There was another demonstration in Madrid at the weekend, this time from a pro-life group. One's used to seeing estimates of crowd numbers that don't agree but this was perhaps the largest divergence ever. The organizers claimed 100,000 people had taken part in the march, while police estimated the figure at no more than 6,000. Perhaps the pro-life group included angels of one sort or another. Incidentally, one of the speakers said "We need 280,000 children that are the victims of abortion to live as part of our generational replacement." Somehow, though, I doubt her principal concern was socio-economic.

That the Spanish prefer to do business face-to-face ('personally') is well-established. Indeed, in his book The New Spaniards, John Hooper suggested that if Spain didn't move away from this mod op, her economic growth would be affected. Me, I prefer emails, especially as I always have to ask any Spanish phone interlocutor to slow down so I can follow them. Yesterday I emailed my gestor to ask about making an insurance claim for the 615 euros' worth of water that recently leaked from my system. A guy called back and told me the only claim I could make was for the repair. Then he said he'd look at it again and asked if it'd be OK to email me. I guess this means it'll be bad news. 

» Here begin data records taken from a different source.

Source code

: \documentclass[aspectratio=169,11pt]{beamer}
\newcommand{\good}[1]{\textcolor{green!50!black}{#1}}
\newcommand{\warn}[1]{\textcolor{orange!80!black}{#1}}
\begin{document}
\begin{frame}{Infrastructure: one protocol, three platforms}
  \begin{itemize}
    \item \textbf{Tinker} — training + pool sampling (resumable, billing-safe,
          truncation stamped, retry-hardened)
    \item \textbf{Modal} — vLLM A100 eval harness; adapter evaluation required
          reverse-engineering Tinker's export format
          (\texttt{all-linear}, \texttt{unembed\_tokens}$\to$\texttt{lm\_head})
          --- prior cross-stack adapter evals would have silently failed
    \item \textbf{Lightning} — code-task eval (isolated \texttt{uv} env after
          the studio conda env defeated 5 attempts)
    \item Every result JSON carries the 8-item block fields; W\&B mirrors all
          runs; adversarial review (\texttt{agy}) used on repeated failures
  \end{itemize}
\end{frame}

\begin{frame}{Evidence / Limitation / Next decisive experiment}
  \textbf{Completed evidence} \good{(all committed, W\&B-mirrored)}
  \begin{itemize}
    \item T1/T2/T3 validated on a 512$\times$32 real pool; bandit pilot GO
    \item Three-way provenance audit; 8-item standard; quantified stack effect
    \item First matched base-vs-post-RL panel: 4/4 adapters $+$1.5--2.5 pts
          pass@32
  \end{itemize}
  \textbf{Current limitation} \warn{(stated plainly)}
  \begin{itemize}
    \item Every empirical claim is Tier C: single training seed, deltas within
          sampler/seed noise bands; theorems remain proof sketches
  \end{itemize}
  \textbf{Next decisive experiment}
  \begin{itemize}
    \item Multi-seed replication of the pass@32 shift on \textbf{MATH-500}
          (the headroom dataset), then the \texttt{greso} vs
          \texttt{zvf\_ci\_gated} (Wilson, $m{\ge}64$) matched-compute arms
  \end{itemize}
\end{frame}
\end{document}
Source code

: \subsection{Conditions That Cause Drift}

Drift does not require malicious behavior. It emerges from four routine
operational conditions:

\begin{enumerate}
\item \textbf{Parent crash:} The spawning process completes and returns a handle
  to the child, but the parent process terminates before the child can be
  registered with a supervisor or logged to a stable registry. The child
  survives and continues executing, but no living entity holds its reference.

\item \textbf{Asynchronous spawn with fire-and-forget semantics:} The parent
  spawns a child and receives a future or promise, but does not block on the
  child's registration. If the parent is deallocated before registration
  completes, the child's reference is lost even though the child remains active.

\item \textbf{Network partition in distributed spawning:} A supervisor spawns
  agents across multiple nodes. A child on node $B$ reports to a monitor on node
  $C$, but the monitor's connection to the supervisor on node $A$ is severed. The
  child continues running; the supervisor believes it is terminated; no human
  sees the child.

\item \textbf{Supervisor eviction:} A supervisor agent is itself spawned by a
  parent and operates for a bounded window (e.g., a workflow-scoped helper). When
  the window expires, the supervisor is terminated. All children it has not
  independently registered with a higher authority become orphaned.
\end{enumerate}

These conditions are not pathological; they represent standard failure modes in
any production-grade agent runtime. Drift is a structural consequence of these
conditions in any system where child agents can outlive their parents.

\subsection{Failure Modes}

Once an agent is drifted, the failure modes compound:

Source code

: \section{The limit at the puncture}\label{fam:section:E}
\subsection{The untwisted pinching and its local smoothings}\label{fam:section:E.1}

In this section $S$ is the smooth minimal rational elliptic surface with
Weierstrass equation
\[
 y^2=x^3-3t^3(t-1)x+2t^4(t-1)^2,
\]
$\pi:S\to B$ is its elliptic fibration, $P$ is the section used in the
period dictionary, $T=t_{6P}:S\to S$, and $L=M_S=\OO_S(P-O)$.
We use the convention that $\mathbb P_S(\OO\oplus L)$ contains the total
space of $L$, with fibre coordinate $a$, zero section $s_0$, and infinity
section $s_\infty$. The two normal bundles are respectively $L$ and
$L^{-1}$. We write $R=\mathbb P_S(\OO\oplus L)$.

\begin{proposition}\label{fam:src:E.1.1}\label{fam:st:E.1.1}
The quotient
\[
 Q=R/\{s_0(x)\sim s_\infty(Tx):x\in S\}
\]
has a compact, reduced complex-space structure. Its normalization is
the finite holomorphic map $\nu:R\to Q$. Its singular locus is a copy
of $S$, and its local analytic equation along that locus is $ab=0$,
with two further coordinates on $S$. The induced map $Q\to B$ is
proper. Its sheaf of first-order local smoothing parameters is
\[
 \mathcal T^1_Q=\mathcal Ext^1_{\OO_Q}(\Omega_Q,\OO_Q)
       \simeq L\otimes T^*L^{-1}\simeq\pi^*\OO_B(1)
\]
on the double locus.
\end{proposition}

Finally . . . . These are the Rules of Polite Discourse. Based on my experience of talk-shows and panel discussions on Spanish TV, I'd guess they've never been translated into the language of Cervantes:-

- Address issues promptly – If you let feelings fester, that is just what will happen: They will rot you from the inside out.

- Express your feelings and thoughts – How can you expect the other person to understand if you don't express yourself completely?

- Listen actively – Active listening involves eye contact, nods, and affirmations. Listen both for what is said and what is not said, for feelings expressed and feelings suppressed.

- Don't get upset – Allowing yourself to become driven by emotion indicates that your reason has taken a back seat. If you notice yourself or the other person becoming agitated, call a "Time Out."

- Validate the other person – Each person's feelings and concerns are important, however misguided they may seem. Realize that other people's perspectives ARE their reality, the way they honestly see the world.

- Don't get defensive – If you notice yourself becoming defensive, say so or ask for a "Time Out." If you sense the other person becoming defensive, try to ease the tension and examine what could have triggered such a response.

- Avoid "You ..." generalizations – Accusatory statements usually trigger defensive behaviour and do not promote free expression. Try to use specific examples – "always" and "never" statements are weak, needing only one exception to be disproved.

- Stay on topic – Don't allow other issues to enter into the discussion. Though important, these issues deserve to be addressed separately.

- Check understanding – Try restating what you heard to see if that was the intended message. It takes two to communicate – the speaker AND the listener. Both parties share the responsibility for clear communication.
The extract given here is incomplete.